„Wenn Ihnen diese Sendung gefallen hat, dann spenden Sie doch mit einer SMS an folgende Nummer 50 Cent.“

Dieser Satz klingt wie Bettelei, er klingt aber auch, wie das aufrichtige Bestreben eines Fernsehsenders, ein Programm zu gestalten, welches seinen Zuschauern gefallen könnte. Aber wer würde schon für gutes Fernsehen bezahlen wollen?
Also ich schon. Wenn ich Sendungen interessant finde, dann kaufe ich mir beispielsweise auch die entsprechende DVD dazu. Die Gefahr ist zwar groß, dass ich mir diese DVD nicht mehr ansehe, aber wer weiß, wenn etliche Jahre ins Land gegangen sind, vielleicht hole ich mir dann tatsächlich mal so eine Scheibe auf den Schirm. Für diesen Fall möchte ich gerüstet sein. Vielleicht habe ich aber auch die Hoffnung, mit dem Kauf einer guten DVD recht bald eine Fortsetzung oder ein ähnliches Programm genießen zu können.

Statt dessen wird aber oftmals nur irgendein Mist in die Glotze gekackt gesendet. Man scheint Vorauszusetzen, dass es mit der Intelligenz eines Zuschauers, der sich so etwas ansieht nicht weit her sein kann. Deswegen wird nicht der eingangs geschriebene Satz hinter und während den meisten Sendung genannt, sondern dämliche Pseudorätsel.

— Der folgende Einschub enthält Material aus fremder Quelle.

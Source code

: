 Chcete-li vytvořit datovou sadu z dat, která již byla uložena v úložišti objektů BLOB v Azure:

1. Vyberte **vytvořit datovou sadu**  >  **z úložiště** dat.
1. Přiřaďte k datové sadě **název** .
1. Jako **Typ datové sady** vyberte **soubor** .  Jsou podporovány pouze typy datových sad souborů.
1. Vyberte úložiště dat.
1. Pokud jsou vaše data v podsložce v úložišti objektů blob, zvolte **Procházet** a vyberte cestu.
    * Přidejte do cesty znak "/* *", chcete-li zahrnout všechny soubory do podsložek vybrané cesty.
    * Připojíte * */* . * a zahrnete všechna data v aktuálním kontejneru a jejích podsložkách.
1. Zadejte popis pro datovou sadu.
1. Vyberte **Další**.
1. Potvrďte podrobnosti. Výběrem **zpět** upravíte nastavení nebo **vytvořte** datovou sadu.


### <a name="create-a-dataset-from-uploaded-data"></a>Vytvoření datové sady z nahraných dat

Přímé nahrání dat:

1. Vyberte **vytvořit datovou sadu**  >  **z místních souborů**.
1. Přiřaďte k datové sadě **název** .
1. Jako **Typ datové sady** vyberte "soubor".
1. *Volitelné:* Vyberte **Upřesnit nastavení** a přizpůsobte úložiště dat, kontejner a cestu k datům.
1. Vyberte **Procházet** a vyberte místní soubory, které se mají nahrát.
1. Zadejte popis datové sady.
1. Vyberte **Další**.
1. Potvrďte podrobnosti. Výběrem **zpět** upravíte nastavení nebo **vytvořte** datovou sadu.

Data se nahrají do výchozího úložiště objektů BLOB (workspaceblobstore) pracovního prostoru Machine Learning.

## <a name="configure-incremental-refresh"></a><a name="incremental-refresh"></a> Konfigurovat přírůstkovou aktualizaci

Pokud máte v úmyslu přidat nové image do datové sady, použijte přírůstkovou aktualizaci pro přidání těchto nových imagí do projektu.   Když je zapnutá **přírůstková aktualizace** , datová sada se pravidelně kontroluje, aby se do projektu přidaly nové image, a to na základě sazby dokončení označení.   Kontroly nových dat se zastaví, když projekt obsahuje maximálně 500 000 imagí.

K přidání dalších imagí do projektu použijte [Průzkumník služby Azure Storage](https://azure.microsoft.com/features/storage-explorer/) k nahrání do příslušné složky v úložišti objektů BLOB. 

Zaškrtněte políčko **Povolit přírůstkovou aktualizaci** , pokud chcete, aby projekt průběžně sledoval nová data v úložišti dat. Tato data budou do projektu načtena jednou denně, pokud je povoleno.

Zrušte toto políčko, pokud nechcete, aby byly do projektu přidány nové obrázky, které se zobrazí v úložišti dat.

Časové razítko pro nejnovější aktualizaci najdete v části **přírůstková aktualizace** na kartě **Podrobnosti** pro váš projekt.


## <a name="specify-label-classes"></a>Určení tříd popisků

Wie macht die Kuh? Muh oder Kikerikie? Woraus macht man Wein? Trauben oder Pflaumen?

Egal, was man antwortet, seine 50 Cent ist man in jedem Fall los. Ich fänd’s schön, wenn man verbietet für einen Anruf ohne Gegenleistung Geld verlangen zu können. Bei jeder bescheuerten Frage würde ich anrufen und hoffen, dass das dem Anbieter tüchtig was kostet. Würden dann recht bald die Fragen anspruchsvoller werden würde ja evtl. der Zwang entstehen, für das Programm die entsprechenden Zuschauer zu gewinnen. Oder man verzichtet einfach auf diese Fragen, bei denen ich mir jedes Mal wenn ich sie höre verarscht vorkomme. Stelle sich mal einer vor, so einen Mist fragt einen jemand auf offener Straße:
„Hallo, wie macht die Kuh? Muh oder Kikerikie? Wenn sie antworten wollen müssen sie erst einmal 50 Cent hier in meine Dose stecken. Sie können aber ein Auto gewinnen.“
Das wäre ungefähr genauso, als müßten man an der Losbude vorher noch eine Aufnahmeprüfung machen. Die Antworten des Tests lauten Muh oder Kikerikie und dann darf man sich bei korrekter Antwort  für 50 Cent aus einem Eimer ein Los nehmen.  Gewonnen hat man dann noch nichts. Natürlich ist es der Sinn eines Gewinnspiels nur die Option auf einen Gewinn zu erwerben. Dem Zuschauer wird aber suggeriert, er hätte mit Wissen eine größere Chance, wie es ja auch der Fall wäre, wenn die Frage eines gewissen Anspruchs nicht entbehren würde. Denn der Pool der Anrufer mit korrekter Lösung wäre um einiges geringer. So aber ist dies Zuschauertäuschung mit dem einzigen Sinn, ein Programm zu finanzieren, für das vermutlich noch nicht einmal genügend Werbekunden gefunden werden. Weil allein schon dieses Programm für’n Appel und’n Ei mit Laiendarstellern und minimalen Aufwand produziert wird, führt aber wohl schon die Summe all dieser Dinge noch zu einem ausreichenden Gewinn, welcher ja völlig unabhängig von Qualität regeneriert werden kann… wie man sieht.